-- Problem details --
If a line in the data holds "welke", copy that line out in full.

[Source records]
================================

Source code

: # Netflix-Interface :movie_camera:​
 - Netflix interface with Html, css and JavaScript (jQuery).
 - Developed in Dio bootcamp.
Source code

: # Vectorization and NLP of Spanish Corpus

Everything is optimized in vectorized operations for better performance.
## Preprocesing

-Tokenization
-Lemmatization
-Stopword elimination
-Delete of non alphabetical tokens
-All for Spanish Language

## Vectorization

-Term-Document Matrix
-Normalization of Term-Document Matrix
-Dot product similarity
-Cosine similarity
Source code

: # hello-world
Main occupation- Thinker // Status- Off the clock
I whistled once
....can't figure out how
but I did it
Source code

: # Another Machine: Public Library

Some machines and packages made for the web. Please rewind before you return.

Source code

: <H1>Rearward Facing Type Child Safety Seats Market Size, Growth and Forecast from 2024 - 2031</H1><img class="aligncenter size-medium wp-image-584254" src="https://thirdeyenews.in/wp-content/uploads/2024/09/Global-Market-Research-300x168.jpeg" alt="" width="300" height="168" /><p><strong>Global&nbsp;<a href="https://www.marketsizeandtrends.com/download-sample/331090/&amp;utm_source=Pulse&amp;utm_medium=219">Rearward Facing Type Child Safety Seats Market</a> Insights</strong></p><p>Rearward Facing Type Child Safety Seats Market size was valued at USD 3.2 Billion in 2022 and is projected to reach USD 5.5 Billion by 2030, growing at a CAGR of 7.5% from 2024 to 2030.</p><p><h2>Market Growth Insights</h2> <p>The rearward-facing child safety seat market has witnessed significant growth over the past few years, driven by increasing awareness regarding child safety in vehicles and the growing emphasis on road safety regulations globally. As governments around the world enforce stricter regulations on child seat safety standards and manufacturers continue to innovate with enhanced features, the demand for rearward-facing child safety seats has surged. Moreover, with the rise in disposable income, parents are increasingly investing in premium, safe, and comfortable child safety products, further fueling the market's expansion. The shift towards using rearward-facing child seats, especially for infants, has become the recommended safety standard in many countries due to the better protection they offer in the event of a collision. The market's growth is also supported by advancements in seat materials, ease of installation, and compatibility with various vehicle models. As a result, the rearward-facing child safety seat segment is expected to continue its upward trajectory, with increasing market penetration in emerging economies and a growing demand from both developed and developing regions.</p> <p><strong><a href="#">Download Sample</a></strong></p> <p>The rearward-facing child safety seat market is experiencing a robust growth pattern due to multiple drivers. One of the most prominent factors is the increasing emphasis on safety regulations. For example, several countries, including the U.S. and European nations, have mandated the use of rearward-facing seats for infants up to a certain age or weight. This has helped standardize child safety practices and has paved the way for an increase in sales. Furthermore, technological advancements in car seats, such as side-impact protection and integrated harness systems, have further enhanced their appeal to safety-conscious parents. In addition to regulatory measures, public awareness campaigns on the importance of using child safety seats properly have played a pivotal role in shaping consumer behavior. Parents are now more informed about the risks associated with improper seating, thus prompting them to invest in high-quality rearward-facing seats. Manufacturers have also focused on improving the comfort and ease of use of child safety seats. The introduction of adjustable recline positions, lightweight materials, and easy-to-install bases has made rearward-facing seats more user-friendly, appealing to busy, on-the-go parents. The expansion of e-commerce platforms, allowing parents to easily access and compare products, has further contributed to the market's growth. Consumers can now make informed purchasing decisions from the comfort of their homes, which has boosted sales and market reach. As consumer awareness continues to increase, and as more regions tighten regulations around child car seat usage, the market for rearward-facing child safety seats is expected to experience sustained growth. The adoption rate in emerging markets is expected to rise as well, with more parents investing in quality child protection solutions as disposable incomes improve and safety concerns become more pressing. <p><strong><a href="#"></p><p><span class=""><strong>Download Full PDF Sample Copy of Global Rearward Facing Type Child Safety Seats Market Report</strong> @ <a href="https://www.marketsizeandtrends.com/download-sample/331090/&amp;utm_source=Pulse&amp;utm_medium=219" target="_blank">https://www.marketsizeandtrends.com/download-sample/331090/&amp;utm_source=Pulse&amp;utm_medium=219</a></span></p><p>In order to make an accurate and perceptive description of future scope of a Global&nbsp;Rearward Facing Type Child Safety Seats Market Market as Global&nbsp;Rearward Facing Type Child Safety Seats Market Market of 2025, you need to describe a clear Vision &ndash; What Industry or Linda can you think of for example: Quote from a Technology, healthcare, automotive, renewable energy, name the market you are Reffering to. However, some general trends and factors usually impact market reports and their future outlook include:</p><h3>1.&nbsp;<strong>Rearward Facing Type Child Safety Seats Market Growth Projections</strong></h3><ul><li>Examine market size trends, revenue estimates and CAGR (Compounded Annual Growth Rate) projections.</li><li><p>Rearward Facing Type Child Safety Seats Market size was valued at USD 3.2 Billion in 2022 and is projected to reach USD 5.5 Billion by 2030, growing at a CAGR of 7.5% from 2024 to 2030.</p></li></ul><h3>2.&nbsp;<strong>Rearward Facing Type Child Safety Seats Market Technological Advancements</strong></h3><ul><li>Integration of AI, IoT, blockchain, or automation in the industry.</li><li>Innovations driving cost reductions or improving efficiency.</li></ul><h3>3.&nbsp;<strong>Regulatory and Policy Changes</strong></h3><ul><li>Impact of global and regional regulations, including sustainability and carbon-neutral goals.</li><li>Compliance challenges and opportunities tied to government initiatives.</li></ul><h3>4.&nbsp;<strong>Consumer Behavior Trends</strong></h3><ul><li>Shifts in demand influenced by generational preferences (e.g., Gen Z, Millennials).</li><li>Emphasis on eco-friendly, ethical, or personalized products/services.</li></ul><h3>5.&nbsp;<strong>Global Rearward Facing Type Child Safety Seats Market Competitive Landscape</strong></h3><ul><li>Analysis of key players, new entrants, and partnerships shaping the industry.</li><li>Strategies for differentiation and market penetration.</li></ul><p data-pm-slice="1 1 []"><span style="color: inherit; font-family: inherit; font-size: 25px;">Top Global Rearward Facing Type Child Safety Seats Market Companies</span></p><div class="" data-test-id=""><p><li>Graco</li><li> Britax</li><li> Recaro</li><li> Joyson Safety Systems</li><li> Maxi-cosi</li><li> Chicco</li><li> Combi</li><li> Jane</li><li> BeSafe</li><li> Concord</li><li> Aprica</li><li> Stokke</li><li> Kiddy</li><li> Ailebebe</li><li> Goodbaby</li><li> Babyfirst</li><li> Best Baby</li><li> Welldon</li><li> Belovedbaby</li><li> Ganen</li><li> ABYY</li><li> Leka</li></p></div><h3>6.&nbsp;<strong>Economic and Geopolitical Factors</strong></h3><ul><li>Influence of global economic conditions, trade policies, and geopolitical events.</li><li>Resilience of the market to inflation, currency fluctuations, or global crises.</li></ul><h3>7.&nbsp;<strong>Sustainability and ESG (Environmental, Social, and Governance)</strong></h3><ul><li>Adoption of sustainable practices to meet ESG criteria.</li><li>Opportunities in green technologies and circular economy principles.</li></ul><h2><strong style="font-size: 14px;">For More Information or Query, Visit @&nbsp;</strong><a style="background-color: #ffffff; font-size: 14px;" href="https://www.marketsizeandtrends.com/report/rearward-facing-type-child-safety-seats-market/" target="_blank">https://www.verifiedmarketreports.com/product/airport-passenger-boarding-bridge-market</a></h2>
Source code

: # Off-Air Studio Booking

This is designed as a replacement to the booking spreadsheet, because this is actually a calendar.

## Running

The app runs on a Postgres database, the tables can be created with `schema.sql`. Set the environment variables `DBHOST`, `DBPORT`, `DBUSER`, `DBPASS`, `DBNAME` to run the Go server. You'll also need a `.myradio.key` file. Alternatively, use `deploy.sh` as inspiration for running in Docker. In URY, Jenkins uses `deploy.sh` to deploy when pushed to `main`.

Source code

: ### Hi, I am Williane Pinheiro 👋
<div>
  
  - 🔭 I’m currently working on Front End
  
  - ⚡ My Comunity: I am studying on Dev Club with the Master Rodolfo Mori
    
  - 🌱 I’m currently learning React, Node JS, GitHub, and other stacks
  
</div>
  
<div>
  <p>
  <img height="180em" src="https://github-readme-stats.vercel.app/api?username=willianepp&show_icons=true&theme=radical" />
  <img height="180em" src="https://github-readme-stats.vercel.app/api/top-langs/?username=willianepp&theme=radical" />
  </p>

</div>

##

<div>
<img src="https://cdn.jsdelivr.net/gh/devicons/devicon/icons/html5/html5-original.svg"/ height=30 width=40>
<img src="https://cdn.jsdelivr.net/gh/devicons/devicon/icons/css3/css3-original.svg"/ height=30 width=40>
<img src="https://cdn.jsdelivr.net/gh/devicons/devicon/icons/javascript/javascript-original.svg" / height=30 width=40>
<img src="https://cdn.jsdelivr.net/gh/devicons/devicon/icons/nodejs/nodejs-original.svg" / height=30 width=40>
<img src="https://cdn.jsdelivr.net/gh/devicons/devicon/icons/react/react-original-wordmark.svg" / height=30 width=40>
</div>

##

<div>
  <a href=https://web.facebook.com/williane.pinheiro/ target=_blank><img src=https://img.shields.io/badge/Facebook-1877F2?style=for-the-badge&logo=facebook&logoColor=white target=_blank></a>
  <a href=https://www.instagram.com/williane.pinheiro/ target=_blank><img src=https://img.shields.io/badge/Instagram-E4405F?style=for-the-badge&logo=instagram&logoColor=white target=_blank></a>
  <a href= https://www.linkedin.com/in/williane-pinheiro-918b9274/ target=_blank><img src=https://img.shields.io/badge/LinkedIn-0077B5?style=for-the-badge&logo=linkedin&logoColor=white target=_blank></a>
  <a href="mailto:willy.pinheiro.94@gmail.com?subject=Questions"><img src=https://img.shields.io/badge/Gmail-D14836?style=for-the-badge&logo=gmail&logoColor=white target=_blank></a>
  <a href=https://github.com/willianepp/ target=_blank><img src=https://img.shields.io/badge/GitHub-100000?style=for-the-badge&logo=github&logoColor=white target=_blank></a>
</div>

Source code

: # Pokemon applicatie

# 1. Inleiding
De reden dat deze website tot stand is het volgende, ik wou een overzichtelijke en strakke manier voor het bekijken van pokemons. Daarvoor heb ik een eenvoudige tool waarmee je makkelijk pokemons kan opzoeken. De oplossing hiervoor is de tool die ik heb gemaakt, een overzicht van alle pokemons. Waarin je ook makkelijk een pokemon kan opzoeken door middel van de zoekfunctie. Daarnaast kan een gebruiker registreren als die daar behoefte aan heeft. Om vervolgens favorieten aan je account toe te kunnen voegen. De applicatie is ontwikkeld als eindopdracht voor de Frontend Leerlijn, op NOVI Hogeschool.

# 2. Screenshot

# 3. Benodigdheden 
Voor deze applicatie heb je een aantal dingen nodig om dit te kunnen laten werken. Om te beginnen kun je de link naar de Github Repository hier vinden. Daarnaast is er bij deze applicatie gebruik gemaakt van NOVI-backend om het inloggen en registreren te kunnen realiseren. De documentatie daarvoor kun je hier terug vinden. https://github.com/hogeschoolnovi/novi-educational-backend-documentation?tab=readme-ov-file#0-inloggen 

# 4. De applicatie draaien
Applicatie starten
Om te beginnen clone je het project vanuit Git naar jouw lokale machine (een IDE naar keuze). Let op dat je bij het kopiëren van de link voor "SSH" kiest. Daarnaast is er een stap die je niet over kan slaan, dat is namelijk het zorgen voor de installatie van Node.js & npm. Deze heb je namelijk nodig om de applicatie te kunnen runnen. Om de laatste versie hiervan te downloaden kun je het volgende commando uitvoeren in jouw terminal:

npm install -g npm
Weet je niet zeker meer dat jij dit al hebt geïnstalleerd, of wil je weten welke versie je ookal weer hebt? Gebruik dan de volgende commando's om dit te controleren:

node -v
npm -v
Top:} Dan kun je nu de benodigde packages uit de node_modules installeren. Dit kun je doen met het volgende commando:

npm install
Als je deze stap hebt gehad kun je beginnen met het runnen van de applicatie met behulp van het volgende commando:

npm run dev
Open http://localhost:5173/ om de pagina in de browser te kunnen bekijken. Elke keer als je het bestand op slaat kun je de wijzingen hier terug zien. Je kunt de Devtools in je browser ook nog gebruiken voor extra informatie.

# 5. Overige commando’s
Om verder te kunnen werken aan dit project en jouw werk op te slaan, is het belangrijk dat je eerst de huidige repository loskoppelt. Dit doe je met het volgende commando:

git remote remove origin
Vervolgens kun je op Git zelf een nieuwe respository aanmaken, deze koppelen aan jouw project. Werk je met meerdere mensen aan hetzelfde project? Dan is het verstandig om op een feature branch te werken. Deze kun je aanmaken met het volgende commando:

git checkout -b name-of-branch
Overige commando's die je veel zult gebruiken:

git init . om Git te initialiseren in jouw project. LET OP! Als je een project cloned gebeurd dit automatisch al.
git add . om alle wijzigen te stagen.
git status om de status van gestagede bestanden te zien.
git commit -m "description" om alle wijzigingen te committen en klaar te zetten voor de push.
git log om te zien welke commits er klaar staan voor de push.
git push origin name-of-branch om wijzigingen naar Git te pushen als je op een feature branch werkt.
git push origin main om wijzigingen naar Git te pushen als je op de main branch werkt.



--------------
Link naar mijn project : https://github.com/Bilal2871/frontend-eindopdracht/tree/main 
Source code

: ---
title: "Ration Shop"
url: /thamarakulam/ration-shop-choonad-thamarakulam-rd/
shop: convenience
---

================================

-- Answer to the exercise --
Weet je niet zeker meer dat jij dit al hebt geïnstalleerd, of wil je weten welke versie je ookal weer hebt? Gebruik dan de volgende commando's om dit te controleren:
git log om te zien welke commits er klaar staan voor de push.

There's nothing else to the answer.